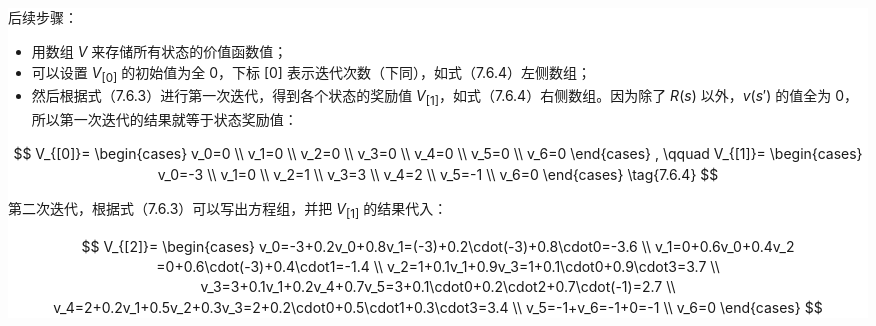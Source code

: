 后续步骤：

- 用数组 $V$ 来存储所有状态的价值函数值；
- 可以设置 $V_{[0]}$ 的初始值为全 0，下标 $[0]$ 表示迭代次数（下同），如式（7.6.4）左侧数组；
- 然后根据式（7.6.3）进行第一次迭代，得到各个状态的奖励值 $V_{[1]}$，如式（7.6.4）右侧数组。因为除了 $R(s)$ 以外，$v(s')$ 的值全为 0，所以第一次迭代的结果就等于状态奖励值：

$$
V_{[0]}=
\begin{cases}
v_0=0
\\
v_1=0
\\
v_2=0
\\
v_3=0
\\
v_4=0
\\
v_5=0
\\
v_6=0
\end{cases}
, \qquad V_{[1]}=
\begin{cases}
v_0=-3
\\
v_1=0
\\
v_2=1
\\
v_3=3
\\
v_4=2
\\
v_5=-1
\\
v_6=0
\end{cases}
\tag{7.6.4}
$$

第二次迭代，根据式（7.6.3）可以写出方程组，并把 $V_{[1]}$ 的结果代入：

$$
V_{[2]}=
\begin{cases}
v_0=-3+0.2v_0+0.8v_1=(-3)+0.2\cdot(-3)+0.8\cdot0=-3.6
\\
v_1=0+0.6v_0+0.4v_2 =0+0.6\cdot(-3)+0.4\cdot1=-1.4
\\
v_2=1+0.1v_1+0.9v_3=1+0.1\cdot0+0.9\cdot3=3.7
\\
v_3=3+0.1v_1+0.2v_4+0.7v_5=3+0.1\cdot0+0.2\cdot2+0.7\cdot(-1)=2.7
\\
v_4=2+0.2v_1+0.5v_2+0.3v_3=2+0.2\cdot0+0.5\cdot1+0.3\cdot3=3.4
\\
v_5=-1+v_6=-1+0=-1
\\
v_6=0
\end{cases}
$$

__Task statement__. Return every line above word for word, minus images.

__The completed task__.
Source code

: 后续步骤：

- 用数组 $V$ 来存储所有状态的价值函数值；
- 可以设置 $V_{[0]}$ 的初始值为全 0，下标 $[0]$ 表示迭代次数（下同），如式（7.6.4）左侧数组；
- 然后根据式（7.6.3）进行第一次迭代，得到各个状态的奖励值 $V_{[1]}$，如式（7.6.4）右侧数组。因为除了 $R(s)$ 以外，$v(s')$ 的值全为 0，所以第一次迭代的结果就等于状态奖励值：

$$
V_{[0]}=
\begin{cases}
v_0=0
\\
v_1=0
\\
v_2=0
\\
v_3=0
\\
v_4=0
\\
v_5=0
\\
v_6=0
\end{cases}
, \qquad V_{[1]}=
\begin{cases}
v_0=-3
\\
v_1=0
\\
v_2=1
\\
v_3=3
\\
v_4=2
\\
v_5=-1
\\
v_6=0
\end{cases}
\tag{7.6.4}
$$

第二次迭代，根据式（7.6.3）可以写出方程组，并把 $V_{[1]}$ 的结果代入：

$$
V_{[2]}=
\begin{cases}
v_0=-3+0.2v_0+0.8v_1=(-3)+0.2\cdot(-3)+0.8\cdot0=-3.6
\\
v_1=0+0.6v_0+0.4v_2 =0+0.6\cdot(-3)+0.4\cdot1=-1.4
\\
v_2=1+0.1v_1+0.9v_3=1+0.1\cdot0+0.9\cdot3=3.7
\\
v_3=3+0.1v_1+0.2v_4+0.7v_5=3+0.1\cdot0+0.2\cdot2+0.7\cdot(-1)=2.7
\\
v_4=2+0.2v_1+0.5v_2+0.3v_3=2+0.2\cdot0+0.5\cdot1+0.3\cdot3=3.4
\\
v_5=-1+v_6=-1+0=-1
\\
v_6=0
\end{cases}
$$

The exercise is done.